The prevalence of overweight or obesity in the children of “high-risk families” participating in the second-stage screening is presented in Table 5. This was found to be 28.2% in the total sample, with this percentage being higher if the parents were at higher T2D risk (i.e. at least one parent with FINDRISC score 12–14 or ≥ 15 vs. both parents with FINDRISC score ≤ 11, P < 0.001). The same trend was also observed for HICs under austerity measures, while no significant differences were found among parental FINDRISC categories for the other regions.
In the Feel4Diabetes-study, a large number of families were screened and a relatively high number of parents were identified to be at high risk for T2D and hypertension via a two-stage screening procedure, trying to keep the cost as low as possible. That was realized via the use of available community infrastructure (primary schools and local municipality centers) and personnel (i.e. teachers and healthcare professionals wherever feasible). The current approach, using the school-setting as the entry-point to the community, can be a potentially cost-effective and sustainable community-based approach for the early identification of high-risk individuals and families for T2D and hypertension and support relevant prevention initiatives. Overall, the implemented screening procedure as well as the definition and prioritization of vulnerable population-groups, could guide other similar strategies both in LMICs and HICs across Europe.
Considering the relatively young age (41.1 ± 5.6 years) of the study population (i.e. parents of primary-school children), recruited in countries across Europe, the fact that about only 66% of them reported to be working full-time and almost 25% had less than 12 years of education, indicate that the aim of the Feel4Diabetes-study to target primarily vulnerable groups was achieved to a large extent. Selecting the most appropriate screening strategy to reach such a population (i.e. early middle-aged adults and populations in low SES areas) poses challenges for healthcare professionals. Although opportunistic screening for T2D among asymptomatic individuals has been recommended as the most efficient approach , this may lead to selection bias due to reaching the most motivated individuals. On the other hand, the door-to-door screening approach can target a large segment of the population, but it has been reported to have lower adherence to the diagnostic tests compared to opportunistic screening  and may not be a sustainable and easily scalable approach. To overcome these issues, the findings of the current study indicate that applying a two-stage screening using primary schools as the entry-point to the community can efficiently reach high-risk families/ individuals. Therefore, by embedding this procedure into the local or national school and local healthcare systems, a systematic, continuous and organized screening could be delivered at population level and potentially reach the largest part of the community.

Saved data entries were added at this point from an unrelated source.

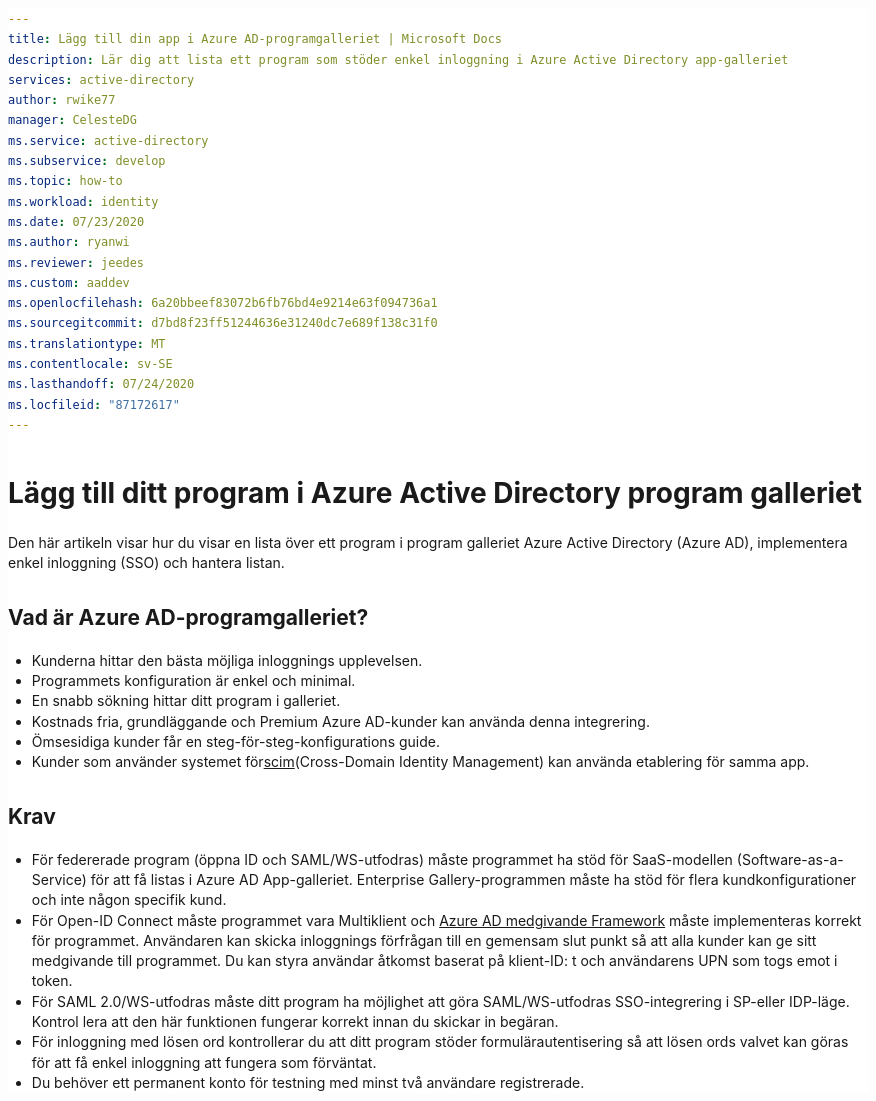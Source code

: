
 ```yaml
---
title: Lägg till din app i Azure AD-programgalleriet | Microsoft Docs
description: Lär dig att lista ett program som stöder enkel inloggning i Azure Active Directory app-galleriet
services: active-directory
author: rwike77
manager: CelesteDG
ms.service: active-directory
ms.subservice: develop
ms.topic: how-to
ms.workload: identity
ms.date: 07/23/2020
ms.author: ryanwi
ms.reviewer: jeedes
ms.custom: aaddev
ms.openlocfilehash: 6a20bbeef83072b6fb76bd4e9214e63f094736a1
ms.sourcegitcommit: d7bd8f23ff51244636e31240dc7e689f138c31f0
ms.translationtype: MT
ms.contentlocale: sv-SE
ms.lasthandoff: 07/24/2020
ms.locfileid: "87172617"
---
```

# <a name="add-your-application-to-the-azure-active-directory-application-gallery"></a>Lägg till ditt program i Azure Active Directory program galleriet

Den här artikeln visar hur du visar en lista över ett program i program galleriet Azure Active Directory (Azure AD), implementera enkel inloggning (SSO) och hantera listan.

## <a name="what-is-the-azure-ad-application-gallery"></a>Vad är Azure AD-programgalleriet?

- Kunderna hittar den bästa möjliga inloggnings upplevelsen.
- Programmets konfiguration är enkel och minimal.
- En snabb sökning hittar ditt program i galleriet.
- Kostnads fria, grundläggande och Premium Azure AD-kunder kan använda denna integrering.
- Ömsesidiga kunder får en steg-för-steg-konfigurations guide.
- Kunder som använder systemet för[scim](https://techcommunity.microsoft.com/t5/Identity-Standards-Blog/Provisioning-with-SCIM-getting-started/ba-p/880010)(Cross-Domain Identity Management) kan använda etablering för samma app.

## <a name="prerequisites"></a>Krav

- För federerade program (öppna ID och SAML/WS-utfodras) måste programmet ha stöd för SaaS-modellen (Software-as-a-Service) för att få listas i Azure AD App-galleriet. Enterprise Gallery-programmen måste ha stöd för flera kundkonfigurationer och inte någon specifik kund.
- För Open-ID Connect måste programmet vara Multiklient och [Azure AD medgivande Framework](consent-framework.md) måste implementeras korrekt för programmet. Användaren kan skicka inloggnings förfrågan till en gemensam slut punkt så att alla kunder kan ge sitt medgivande till programmet. Du kan styra användar åtkomst baserat på klient-ID: t och användarens UPN som togs emot i token.
- För SAML 2.0/WS-utfodras måste ditt program ha möjlighet att göra SAML/WS-utfodras SSO-integrering i SP-eller IDP-läge. Kontrol lera att den här funktionen fungerar korrekt innan du skickar in begäran.
- För inloggning med lösen ord kontrollerar du att ditt program stöder formulärautentisering så att lösen ords valvet kan göras för att få enkel inloggning att fungera som förväntat.
- Du behöver ett permanent konto för testning med minst två användare registrerade.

The screening approach used in the Feel4Diabetes-study managed to identify 3.0 and 23.2% of individuals with T2D and prediabetes, respectively, and these percentages were found to be increased in the higher FINDRISC categories. These figures seem to be lower compared to findings from some other studies [38, 39], possibly due to the screening approach used in the current study (i.e. targeting the whole population and not only the health conscious ones or those attending healthcare services for other health issues), as well as the younger age of the participants. Furthermore, 53.5% of cases identified with T2D were previously undetected. This is in accordance with current estimations indicating that almost half of all people with diabetes are undiagnosed . It has been also reported that the FINDRISC questionnaire is considered valid for identifying individuals with undiagnosed T2D and dysglycaemia in the population under study, while “individuals’ history of high blood glucose” was the FINDRISC component most strongly associated with both conditions . In this context, the proportion of undetected T2D cases was found to be highest in the lowest FINDRISC category, probably because these individuals obtained a low score in the aforementioned FINDRISC component. To some extent this can be attributed to the fact that many of these participants may have not previously undergone any glycaemia testing, most likely because of their relatively young age, lack of other risk factors or lack of awareness .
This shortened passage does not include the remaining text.